Si las niñas se negaron a cometer tales actos y denunciaron inmediatamente el crimen a la policía, o si fueron secuestradas o detenidas contra su voluntad y obligadas a hacerlo, la enorme historia publicada por “elDiario.es” tendría sentido y parecería cierta. También cuesta creer que si previamente hubieran tenido que someterse a un examen físico requerido por el cantante (que contenía contenido sexual explícito), no hubieran imaginado y por tanto aceptado el tipo de trabajo para el que fueron contratados.
No sabemos cuánto le costará al señor Iglesias cerrar su caso, pero sí sabemos cuánto le costará manchar su buen nombre y prestigio. Cuesta cero, nada. Ni un dólar, ni pruebas, ni un juicio, ni una condena. No es nada, Julio, no es nada. “Univisión” compitió por los derechos de una serie sobre su vida hasta que perdió la competencia, quizás concluyendo que como no podía celebrarlo podía arruinarlo. Quizás no llegó a esa conclusión, pero eso es lo que logró.
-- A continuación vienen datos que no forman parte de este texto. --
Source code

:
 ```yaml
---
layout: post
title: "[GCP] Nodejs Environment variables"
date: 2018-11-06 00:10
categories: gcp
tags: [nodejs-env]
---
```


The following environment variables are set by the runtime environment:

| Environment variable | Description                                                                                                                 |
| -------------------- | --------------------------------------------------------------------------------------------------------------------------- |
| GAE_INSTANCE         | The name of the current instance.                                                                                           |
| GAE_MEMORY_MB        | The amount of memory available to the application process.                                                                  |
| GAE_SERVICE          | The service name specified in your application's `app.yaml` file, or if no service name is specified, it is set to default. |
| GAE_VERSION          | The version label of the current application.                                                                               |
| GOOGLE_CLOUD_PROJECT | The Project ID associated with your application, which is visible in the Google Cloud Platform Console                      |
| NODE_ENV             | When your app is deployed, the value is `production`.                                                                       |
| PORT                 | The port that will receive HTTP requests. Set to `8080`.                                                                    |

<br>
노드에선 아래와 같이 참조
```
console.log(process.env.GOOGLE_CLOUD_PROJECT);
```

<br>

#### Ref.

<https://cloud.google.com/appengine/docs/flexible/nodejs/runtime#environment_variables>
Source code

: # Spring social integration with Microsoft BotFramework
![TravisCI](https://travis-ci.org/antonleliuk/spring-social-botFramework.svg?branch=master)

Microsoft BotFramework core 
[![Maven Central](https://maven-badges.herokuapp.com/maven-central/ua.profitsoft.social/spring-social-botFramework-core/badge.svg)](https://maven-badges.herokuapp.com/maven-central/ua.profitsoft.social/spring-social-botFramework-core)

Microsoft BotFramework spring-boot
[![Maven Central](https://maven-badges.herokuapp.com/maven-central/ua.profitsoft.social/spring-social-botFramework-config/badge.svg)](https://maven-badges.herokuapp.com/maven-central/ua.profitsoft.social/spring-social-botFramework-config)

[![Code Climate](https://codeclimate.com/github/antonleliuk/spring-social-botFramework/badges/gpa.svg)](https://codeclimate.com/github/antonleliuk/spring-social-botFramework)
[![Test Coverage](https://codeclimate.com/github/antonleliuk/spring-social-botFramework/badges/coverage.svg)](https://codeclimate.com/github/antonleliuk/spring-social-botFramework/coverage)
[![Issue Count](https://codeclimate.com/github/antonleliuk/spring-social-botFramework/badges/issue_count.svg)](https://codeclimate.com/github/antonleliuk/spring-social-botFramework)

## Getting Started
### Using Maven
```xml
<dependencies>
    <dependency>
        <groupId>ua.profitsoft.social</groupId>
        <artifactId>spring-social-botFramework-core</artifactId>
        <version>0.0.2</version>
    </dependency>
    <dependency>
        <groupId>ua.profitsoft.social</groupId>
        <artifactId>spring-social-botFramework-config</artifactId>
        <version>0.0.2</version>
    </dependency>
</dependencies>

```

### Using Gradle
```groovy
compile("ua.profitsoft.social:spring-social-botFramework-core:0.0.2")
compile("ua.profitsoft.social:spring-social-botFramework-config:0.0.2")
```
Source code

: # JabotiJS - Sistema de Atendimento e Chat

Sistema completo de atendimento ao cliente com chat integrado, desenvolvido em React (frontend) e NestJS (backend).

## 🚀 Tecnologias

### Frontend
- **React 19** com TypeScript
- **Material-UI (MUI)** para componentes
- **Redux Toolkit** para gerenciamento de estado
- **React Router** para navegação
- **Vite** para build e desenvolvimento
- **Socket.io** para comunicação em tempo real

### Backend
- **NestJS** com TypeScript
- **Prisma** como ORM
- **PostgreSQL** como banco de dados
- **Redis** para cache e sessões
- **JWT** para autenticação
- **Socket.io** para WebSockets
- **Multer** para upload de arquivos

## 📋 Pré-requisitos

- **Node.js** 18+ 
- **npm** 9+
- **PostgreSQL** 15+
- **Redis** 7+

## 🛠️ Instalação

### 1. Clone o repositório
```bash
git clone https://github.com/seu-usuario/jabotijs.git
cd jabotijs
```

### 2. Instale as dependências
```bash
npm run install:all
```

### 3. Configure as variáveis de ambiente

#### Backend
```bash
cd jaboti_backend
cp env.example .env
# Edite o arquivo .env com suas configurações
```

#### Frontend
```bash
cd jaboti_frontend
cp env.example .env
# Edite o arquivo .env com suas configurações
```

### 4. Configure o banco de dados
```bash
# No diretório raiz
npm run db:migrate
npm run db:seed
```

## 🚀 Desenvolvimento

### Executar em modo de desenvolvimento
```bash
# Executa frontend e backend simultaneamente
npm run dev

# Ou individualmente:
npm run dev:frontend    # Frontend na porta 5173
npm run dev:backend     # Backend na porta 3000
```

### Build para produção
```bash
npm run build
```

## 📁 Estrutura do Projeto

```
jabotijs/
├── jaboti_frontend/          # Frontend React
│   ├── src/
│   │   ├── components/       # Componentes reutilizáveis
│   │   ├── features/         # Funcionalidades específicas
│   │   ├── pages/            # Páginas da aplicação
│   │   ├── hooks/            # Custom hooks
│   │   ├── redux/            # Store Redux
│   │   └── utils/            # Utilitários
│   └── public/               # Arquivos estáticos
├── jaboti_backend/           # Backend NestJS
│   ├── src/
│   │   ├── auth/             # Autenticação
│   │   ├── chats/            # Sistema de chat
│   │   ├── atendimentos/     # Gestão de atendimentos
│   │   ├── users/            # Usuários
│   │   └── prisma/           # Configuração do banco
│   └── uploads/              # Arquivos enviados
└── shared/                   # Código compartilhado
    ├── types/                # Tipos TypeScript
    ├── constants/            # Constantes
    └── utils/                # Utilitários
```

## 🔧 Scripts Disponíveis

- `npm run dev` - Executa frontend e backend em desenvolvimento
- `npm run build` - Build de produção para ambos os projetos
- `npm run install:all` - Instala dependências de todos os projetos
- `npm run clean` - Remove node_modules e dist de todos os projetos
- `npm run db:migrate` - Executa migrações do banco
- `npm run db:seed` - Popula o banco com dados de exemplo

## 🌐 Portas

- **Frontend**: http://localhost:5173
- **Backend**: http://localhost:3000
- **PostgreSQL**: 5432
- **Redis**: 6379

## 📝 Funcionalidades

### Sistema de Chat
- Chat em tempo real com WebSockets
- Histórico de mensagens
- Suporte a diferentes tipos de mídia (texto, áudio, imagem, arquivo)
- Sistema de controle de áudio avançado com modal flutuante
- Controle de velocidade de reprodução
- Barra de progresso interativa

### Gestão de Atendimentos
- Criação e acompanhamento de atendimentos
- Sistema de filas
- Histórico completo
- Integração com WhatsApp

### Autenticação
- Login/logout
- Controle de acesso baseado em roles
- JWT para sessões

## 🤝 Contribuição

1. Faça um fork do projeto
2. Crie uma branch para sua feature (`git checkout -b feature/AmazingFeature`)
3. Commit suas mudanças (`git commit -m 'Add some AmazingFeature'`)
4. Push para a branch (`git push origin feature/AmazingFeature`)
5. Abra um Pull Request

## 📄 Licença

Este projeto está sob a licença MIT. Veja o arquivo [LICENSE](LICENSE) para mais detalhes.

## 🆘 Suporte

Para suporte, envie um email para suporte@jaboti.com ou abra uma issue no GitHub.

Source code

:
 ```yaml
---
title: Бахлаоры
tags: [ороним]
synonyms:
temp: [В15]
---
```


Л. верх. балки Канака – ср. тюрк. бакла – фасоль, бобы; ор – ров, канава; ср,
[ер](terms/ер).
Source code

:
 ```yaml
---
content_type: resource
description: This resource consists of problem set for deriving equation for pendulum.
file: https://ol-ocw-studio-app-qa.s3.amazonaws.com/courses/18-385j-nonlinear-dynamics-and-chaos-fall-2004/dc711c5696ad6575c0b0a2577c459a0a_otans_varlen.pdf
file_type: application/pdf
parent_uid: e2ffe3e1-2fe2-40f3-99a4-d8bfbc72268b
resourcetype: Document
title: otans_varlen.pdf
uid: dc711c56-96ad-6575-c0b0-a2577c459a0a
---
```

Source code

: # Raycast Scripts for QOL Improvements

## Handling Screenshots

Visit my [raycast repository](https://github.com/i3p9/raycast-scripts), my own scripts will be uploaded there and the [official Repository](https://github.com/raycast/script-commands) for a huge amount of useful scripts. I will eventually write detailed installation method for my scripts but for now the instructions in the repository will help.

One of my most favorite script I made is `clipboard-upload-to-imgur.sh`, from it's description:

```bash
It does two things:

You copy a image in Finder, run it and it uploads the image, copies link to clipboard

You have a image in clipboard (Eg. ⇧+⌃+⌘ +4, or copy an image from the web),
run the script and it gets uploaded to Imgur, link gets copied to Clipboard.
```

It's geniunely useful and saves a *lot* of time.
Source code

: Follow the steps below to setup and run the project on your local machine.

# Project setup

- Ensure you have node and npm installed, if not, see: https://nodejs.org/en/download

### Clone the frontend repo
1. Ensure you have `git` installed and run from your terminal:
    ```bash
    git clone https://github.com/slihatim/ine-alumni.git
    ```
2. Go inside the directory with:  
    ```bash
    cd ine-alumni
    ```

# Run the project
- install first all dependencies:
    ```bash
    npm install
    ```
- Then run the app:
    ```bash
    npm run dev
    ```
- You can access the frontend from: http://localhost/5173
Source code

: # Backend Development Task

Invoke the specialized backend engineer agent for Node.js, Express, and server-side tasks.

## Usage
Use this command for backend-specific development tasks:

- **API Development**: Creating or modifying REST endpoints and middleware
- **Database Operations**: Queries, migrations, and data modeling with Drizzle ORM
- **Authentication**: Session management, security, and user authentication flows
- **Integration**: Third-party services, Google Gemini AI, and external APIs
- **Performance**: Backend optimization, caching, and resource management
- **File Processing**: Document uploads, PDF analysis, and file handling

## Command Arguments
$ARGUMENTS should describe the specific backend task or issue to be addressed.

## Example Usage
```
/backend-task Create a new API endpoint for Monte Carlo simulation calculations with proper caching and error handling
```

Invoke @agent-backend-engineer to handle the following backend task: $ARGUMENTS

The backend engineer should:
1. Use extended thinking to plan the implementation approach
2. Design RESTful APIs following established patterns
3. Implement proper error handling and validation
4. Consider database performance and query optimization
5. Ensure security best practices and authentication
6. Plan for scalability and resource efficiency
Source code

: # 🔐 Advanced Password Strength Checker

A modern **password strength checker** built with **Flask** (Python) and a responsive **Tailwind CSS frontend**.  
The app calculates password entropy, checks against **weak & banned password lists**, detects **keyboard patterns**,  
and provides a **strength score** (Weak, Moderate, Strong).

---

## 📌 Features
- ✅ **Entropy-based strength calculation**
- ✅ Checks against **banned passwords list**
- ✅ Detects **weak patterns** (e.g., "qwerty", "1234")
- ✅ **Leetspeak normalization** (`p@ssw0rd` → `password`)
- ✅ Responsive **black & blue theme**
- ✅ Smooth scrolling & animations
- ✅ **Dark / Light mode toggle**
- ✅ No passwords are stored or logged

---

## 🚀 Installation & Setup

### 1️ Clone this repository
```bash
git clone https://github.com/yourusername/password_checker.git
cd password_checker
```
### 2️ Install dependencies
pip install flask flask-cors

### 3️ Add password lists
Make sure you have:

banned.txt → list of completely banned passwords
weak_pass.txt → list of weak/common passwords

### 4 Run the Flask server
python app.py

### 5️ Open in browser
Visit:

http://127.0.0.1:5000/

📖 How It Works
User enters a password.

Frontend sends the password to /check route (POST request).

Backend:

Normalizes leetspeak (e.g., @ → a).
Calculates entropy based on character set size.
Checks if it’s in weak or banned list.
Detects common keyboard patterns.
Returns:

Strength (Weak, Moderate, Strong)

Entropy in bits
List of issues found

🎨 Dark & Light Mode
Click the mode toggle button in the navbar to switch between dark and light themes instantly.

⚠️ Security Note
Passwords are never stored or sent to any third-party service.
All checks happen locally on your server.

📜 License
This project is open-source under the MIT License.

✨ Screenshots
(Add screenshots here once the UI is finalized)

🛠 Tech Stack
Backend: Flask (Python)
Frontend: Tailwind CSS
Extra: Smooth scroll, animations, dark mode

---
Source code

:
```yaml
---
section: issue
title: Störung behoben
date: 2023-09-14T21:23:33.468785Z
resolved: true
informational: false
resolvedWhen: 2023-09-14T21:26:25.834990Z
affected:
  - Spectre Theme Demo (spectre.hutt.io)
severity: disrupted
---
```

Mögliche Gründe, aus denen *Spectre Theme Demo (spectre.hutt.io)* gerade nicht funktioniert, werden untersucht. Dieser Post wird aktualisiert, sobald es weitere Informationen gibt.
La justicia debe hacer su trabajo y veremos qué pasa. También analizamos si los jueces trabajan más rápido durante los litigios o si los abogados de las partes redactan contratos de confidencialidad indescriptibles. Vemos a Kevin Spacey, Plácido Domingo, Dominique Strauss-Khan, Woody Allen y decenas y decenas de artistas, empresarios, intelectuales que de repente tienen que enfrentarse a fantasmas del pasado, y cuando aparece el dinero, de repente se les caen las sábanas; ellos sangran. A excepción de los linchamientos públicos, todos fueron absueltos.
Hay un negocio que incluye denunciar presuntos abusos por parte de artistas en el pasado. Michael Jackson abrió, también pagó la tarifa y también fue absuelto. Además, con el tiempo, las víctimas muy publicitadas admitieron que sus acusaciones eran falsas. Por supuesto que son falsos. Esto no lo sé porque estuve allí y puedo dar fe de ello, y no porque sea el típico fan dispuesto a perdonar todo a mi ídolo, sino porque soy padre de una niña y no puedo ni imaginar que si alguien le hiciera algo, habría un número que podría aceptar a cambio de permanecer en silencio.
Al final, Julio hará un pago, incluso se disculpará y se llegará a un acuerdo. Nadie está diciendo que usted se define a sí mismo por el hecho de que le paguen también.